## Work required:
Retype the data exactly, from its first line to the line containing "issues](https://github.com/packit/agile/issues).", including both, and skip any picture.

## Saved entries:
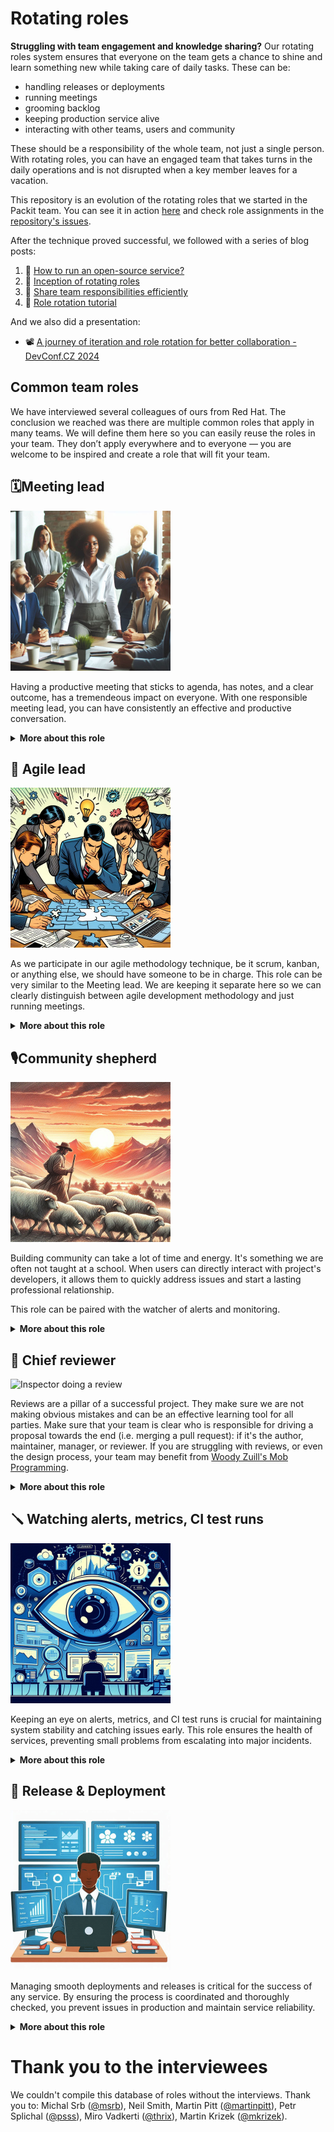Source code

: # Rotating roles

**Struggling with team engagement and knowledge sharing?** Our rotating roles
system ensures that everyone on the team gets a chance to shine and learn
something new while taking care of daily tasks. These can be:

* handling releases or deployments
* running meetings
* grooming backlog
* keeping production service alive
* interacting with other teams, users and community

These should be a responsibility of the whole team, not just a single person.
With rotating roles, you can have an engaged team that takes turns in the daily
operations and is not disrupted when a key member leaves for a vacation.

This repository is an evolution of the rotating roles that we started in the
Packit team. You can see it in action [here](https://github.com/packit/agile)
and check role assignments in the [repository's
issues](https://github.com/packit/agile/issues).

After the technique proved successful, we followed with a series of blog posts:
1. 📄 [How to run an open-source service?](https://medium.com/@laura.barcziova/how-to-run-an-open-source-service-fb3303240e69)
2. 📄 [Inception of rotating roles](https://medium.com/@laura.barcziova/inception-of-rotating-roles-9caf971b3096)
3. 📄 [Share team responsibilities efficiently](https://medium.com/@laura.barcziova/share-team-responsibilities-efficiently-9a202aad7bd0)
4. 📄 [Role rotation tutorial](https://medium.com/@laura.barcziova/role-rotation-tutorial-957ed3545ef2)

And we also did a presentation:
- 📽️ [A journey of iteration and role rotation for better collaboration - DevConf.CZ 2024](https://www.youtube.com/watch?v=y1t7Wd31bL8)


## Common team roles
We have interviewed several colleagues of ours from Red Hat. The conclusion we
reached was there are multiple common roles that apply in many teams. We will
define them here so you can easily reuse the roles in your team. They don’t
apply everywhere and to everyone —  you are welcome to be inspired and create a
role that will fit your team.

## 🗓️Meeting lead

<img src="/img/meeting-lead.jpg" alt="A woman in charge of a meeting" style="max-width: 100%;" width="256">

Having a productive meeting that sticks to agenda, has notes, and a clear
outcome, has a tremendeous impact on everyone. With one responsible meeting
lead, you can have consistently an effective and productive conversation.

<details>
<summary><b>More about this role</b></summary>

### Responsible for
* Moderate agreed-upon team meetings
* Make sure people stay on topic
* Follow meeting agenda - address all points
* Write down action items and make sure the they are assigned
* Make meeting notes or assign someone on the call to write them down

### Why have this role?
* Meetings need moderators, otherwise they succumb to chaos
* Well run meeting is the difference between a complete waste of time and
  effectively coordinating in a group of people

### What can people learn?
* Not everyone likes the attention, so this can be a big step outside of
  comfort zone for many.
* It can be tiring to be in charge of everything all the time. Managers and
  leads can relate. Team members may suddenly feel more empathy and compassion
  once they realize that leading a meeting requires significant effort.

</details>

## 🏃 Agile lead

<img src="/img/agile-lead.jpg" alt="A team working on a problem together" style="max-width: 100%;" width="256">

As we participate in our agile methodology technique, be it scrum, kanban, or
anything else, we should have someone to be in charge. This role can be very
similar to the Meeting lead. We are keeping it separate here so we can clearly
distinguish between agile development methodology and just running meetings.

<details>
<summary><b>More about this role</b></summary>

### Responsible for
* The team sticks to all the agile ceremonies as they are defined.
* Coordinate with the meeting lead or be one.
* Make sure everyone has the capacity to work on their tasks.
* Assist people who are struggling in their assignments.
* Volunteer if possible for i.e. research, testing, or reaching out to
  different teams if needed.
* Celebrate success with the team.

### Why have this role?
* It could become chaotic without an agile lead.
* Every team is different and some can benefit a lot from getting the guidance.

### What can people learn?
* The responsibility to be in charge of the team's current agile iteration
  (such as scrum sprint, or a kanban cycle).
* It is an important experience for junior members of the team to be the lead.

</details>

## 🎙️Community shepherd

<img src="/img/shepherd.jpg" alt="Shepherd herding sheep in the mountains" style="max-width: 100%;" width="256">

Building community can take a lot of time and energy. It's something we are
often not taught at a school. When users can directly interact with project's
developers, it allows them to quickly address issues and start a lasting
professional relationship.

This role can be paired with the watcher of alerts and monitoring.

<details>
<summary><b>More about this role</b></summary>

### Responsible for
* Pay attention to questions and comments from your community in your chat
rooms, issue trackers, mailing lists, social media.
* Bring user's pain points back to the team and make sure they are triaged and prioritized.
* Suggest improvements based on the feedback.
* Lead community meetings.

### Why have this role?
* Your users will stay, when you listen to them.
* Close relationship between project members and users or customers can be a key to success.

### What can people learn?
* See how people use your team's solutions.
* Improve social skills and step out of the comfort zone.
* Expand your professional network and become more visible.

</details>

## 🔭 Chief reviewer

<img src="/img/reviewer.jpg" alt="Inspector doing a review" style="max-width: 100%;" width="256">

Reviews are a pillar of a successful project. They make sure we are not making
obvious mistakes and can be an effective learning tool for all parties. Make
sure that your team is clear who is responsible for driving a proposal towards
the end (i.e. merging a pull request): if it's the author, maintainer, manager,
or reviewer. If you are struggling with reviews, or even the design process,
your team may benefit from [Woody Zuill's Mob
Programming](https://woodyzuill.com/2024/02/software-teaming-mob-programming/).

<details>
<summary><b>More about this role</b></summary>

### Responsible for
* Provide reviews in project’s git repositories, design documents, email drafts
  or external communication before it’s sent out.
* If a proposal is unclear, don’t be afraid to set up a 1:1 time with the
  author of the pull request or a document to be on the same page.
* Try the proposed solution in practice so you can provide hands-on feedback
before it's released.

### Why have this role?
* Reviews can be an unpopular activity. Good review is really hard, takes a lot
  of time and requires empathy so that none of the sides get offended. It's an
  important skill we all should train.
* Good review culture in a project helps you build amazing solutions.
* Collaboration in teams without reviews leads to silos - knowledge and
  expertise will be accumulated in people who make solutions.

### What can people learn?
* Be amazing reviewers. This is immensely important to junior team members.
* Become better coders, analysts, researchers.
* Better knowledge about the code base to be able to review the changes.

</details>

## 🪛 Watching alerts, metrics, CI test runs

<img src="/img/monitoring.jpeg" alt="Monitoring the service" style="max-width: 100%;" width="256">

Keeping an eye on alerts, metrics, and CI test runs is crucial for maintaining system stability and 
catching issues early. This role ensures the health of services, 
preventing small problems from escalating into major incidents.

<details>
<summary><b>More about this role</b></summary>

### Responsible for
* Monitor system alerts and respond to any critical issues that arise.
* Keep track of key metrics (e.g. load, response times) to ensure systems are functioning 
within acceptable limits.
* Regularly check the results of CI test runs to catch external outages.
* Investigate and communicate the cause of any alerts or failing CI to the team.
* Document recurring issues and propose improvements to prevent future problems. 
* Ensure that any necessary escalations are communicated to the users (e.g. via status page).

### Why have this role?
* Without active monitoring, issues can go unnoticed until they become critical, impacting service 
uptime and user experience.
* Proactive monitoring and addressing issues early helps service health and prevents disruptions.

### What can people learn?
* Gain experience with monitoring tools and CI. 
* Learn how to troubleshoot alerts and CI failures. 
* Build problem-solving and critical-thinking skills.

</details>

## 🚀 Release & Deployment 

<img src="/img/release.jpeg" alt="Person in charge of releases and deployments" style="max-width: 100%;" width="256">

Managing smooth deployments and releases is critical for the success of any service. 
By ensuring the process is coordinated and thoroughly checked, you prevent issues
in production and maintain service reliability.

<details>
<summary><b>More about this role</b></summary>

### Responsible for
* Coordinate with the team to confirm whether deploying new changes is safe.
* Follow established instructions to carry out the new deployment.
* Capture shortcomings in any of the steps.
* Monitoring the outcome for any new issues.
* If your product ships as packages, manage the release process.
* Communicate release notes and any deployment impacts to users.
* Propose improvements to the release and deployment process.

### Why have this role?
* Deployments and releases can introduce risks. Without a structured approach, issues may slip into production.
* Having one person responsible ensures clear accountability and coordination.
* This role prevents disruption by ensuring deployments are carefully planned and executed.

### What can people learn?
* Gain a deeper understanding of the deployment process.
* Experience the challenge of handling releases under pressure, 
building problem-solving and decision-making skills.

</details>

# Thank you to the interviewees

We couldn't compile this database of roles without the interviews. Thank you
to: Michal Srb ([@msrb](https://github.com/msrb)), Neil Smith, Martin Pitt
([@martinpitt](https://github.com/martinpitt)), Petr Splichal
([@psss](https://github.com/psss)), Miro Vadkerti
([@thrix](https://github.com/thrix)), Martin Krizek
([@mkrizek](https://github.com/mkrizek)).
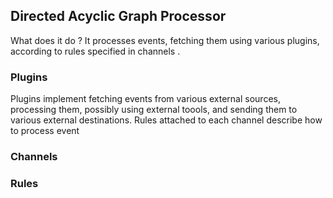 ## Directed Acyclic Graph Processor

What does it do ? It processes events, fetching them using various plugins, according to rules specified in channels . 

### Plugins

Plugins implement fetching events from various external sources, processing them, possibly using external toools, and sending them to various external destinations. 
Rules attached to each channel describe how to process event

### Channels

### Rules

## Exercise output:
Source code

: # Rotating roles

**Struggling with team engagement and knowledge sharing?** Our rotating roles
system ensures that everyone on the team gets a chance to shine and learn
something new while taking care of daily tasks. These can be:

* handling releases or deployments
* running meetings
* grooming backlog
* keeping production service alive
* interacting with other teams, users and community

These should be a responsibility of the whole team, not just a single person.
With rotating roles, you can have an engaged team that takes turns in the daily
operations and is not disrupted when a key member leaves for a vacation.

This repository is an evolution of the rotating roles that we started in the
Packit team. You can see it in action [here](https://github.com/packit/agile)
and check role assignments in the [repository's
issues](https://github.com/packit/agile/issues).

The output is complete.